Medscape reported at the end of December 2010 on the latest update on STD treatment guidelines from the division of STD Prevention at the Centers for Disease Control (CDC) and Prevention.


These guidelines are intended to assist the clinician with the management of persons who have, or are at risk for, sexually transmitted diseases. Although these guidelines emphasize treatment, prevention strategies and diagnostic evaluation are also discussed.

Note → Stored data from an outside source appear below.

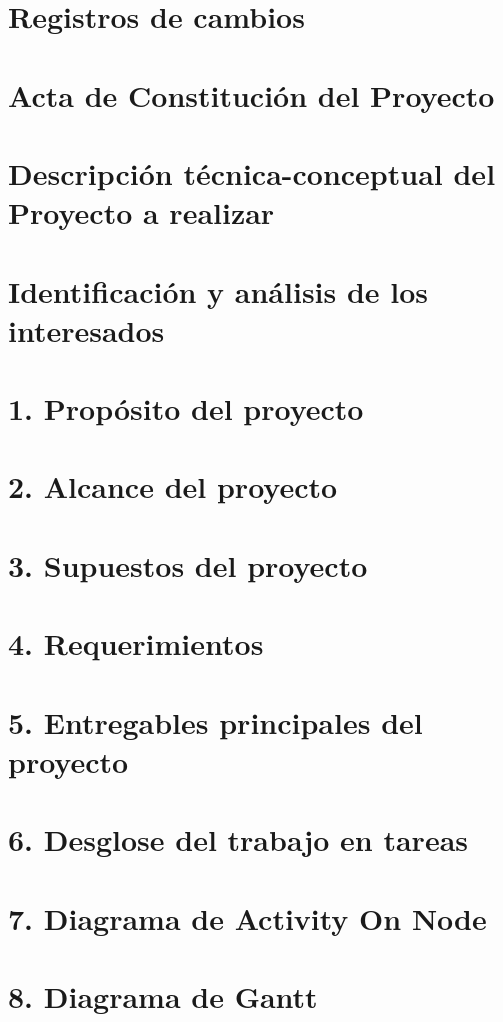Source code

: \documentclass[12pt]{charter}
\begin{document}
\maketitle
\thispagestyle{empty}
\pagebreak

\thispagestyle{empty}
\tableofcontents{}
\pagebreak

\section{Registros de cambios}
\section{Acta de Constitución del Proyecto}
\section{Descripción técnica-conceptual del Proyecto a realizar}
\section{Identificación y análisis de los interesados}
\section{1. Propósito del proyecto}
\section{2. Alcance del proyecto}
\section{3. Supuestos del proyecto}
\section{4. Requerimientos}
\section{5. Entregables principales del proyecto}
\section{6. Desglose del trabajo en tareas}
\section{7. Diagrama de Activity On Node}
\section{8. Diagrama de Gantt}
\end{document}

Some of the key changes include the prevention and treatment of HPV, gonorrhea, and lymphogranuloma venereum proctocolitis.


These guidelines highlight expanded prevention recommendations for sexually transmitted infections, including pre-exposure vaccination for human papillomavirus virus (HPV).Pre-exposure vaccination is one of the most effective methods to prevent transmission of HPV. There are 2 HPV vaccines licensed for females aged 9 through 26 years to prevent cervical pre-cancer and cancer: the quadrivalent HPV vaccine Gardasil® and the bivalent HPV vaccine Cervarix®. Gardasil will also prevent genital warts. Routine vaccination of females aged 11 or 12 years is recommended with either vaccine, as is the catch-up vaccination for females aged 13 through 26 years. Gardasil may also be given to males aged 9 through 26 years to prevent genital warts.


Treating Gonorrhoea

Neisseria gonorrhoeae, or GC, has developed resistance to many classes of antimicrobials recommended for treatment. Quinolone-resistant Neisseria gonorrhoeae strains are now widely disseminated throughout the United States and the world, and as a result, quinolones are not recommended for the treatment of gonorrhea. Although currently recommended regimens are effective for gonorrhea within the United States, the susceptibility of gonococcal isolates to cephalosporins has been decreasing and treatment failures with oral cephalosporins have been documented in Southeast Asia. Based on prior experience with quinolone-resistant N gonorrhoeae, it is probable that such isolates may spread to the Unites States. Due to these reports, Ceftriaxone 250 mg intramuscularly or Cefixime 400 mg orally are recommended for urogenital gonorrhoea infection. Since many with gonorrhea are co-infected with Chlamydia, therapy with Azithromycin or Doxycycline is recommended.


Lymphogranuloma

Lymphogranuloma venereum proctocolitis (LGV) is being increasingly recognized especially among HIV-positive men who have sex with men. In persons with painful perianal ulcers or those detected on anoscopy, presumptive therapy should include treatment for LGV, which is Doxycycline 100 mg twice daily for 21 days.






Genital warts

A new patient-applied treatment for genital warts is available. The treatment of 15%genital warts sinecatechins ointment should be applied by the patient 3 times daily until complete clearance of the warts.








Bacterial vaginosis

Bacterial vaginosis is not a sexually transmitted disease. It is included here on the basis of the part of the body it affects (the vagina). There is also a new alternative treatment for bacterial vaginosis: 2 g of Tinidazole taken daily for 3 days or 1 g taken daily for 5 days. There is a full topic on bacterial vaginosis here:


Genital herpes

For episodic outbreaks of herpes simplex virus, an additional treatment option Famciclovir recommended for genital herpesis 500 mg of Famciclovir followed by 2 days of 250 mg taken twice daily. There are also some data that Moxifloxacin, at 400 mg daily for 7 days, is effective in non-gonococcal urethritis treatment failures due to Mycoplasma genitalium.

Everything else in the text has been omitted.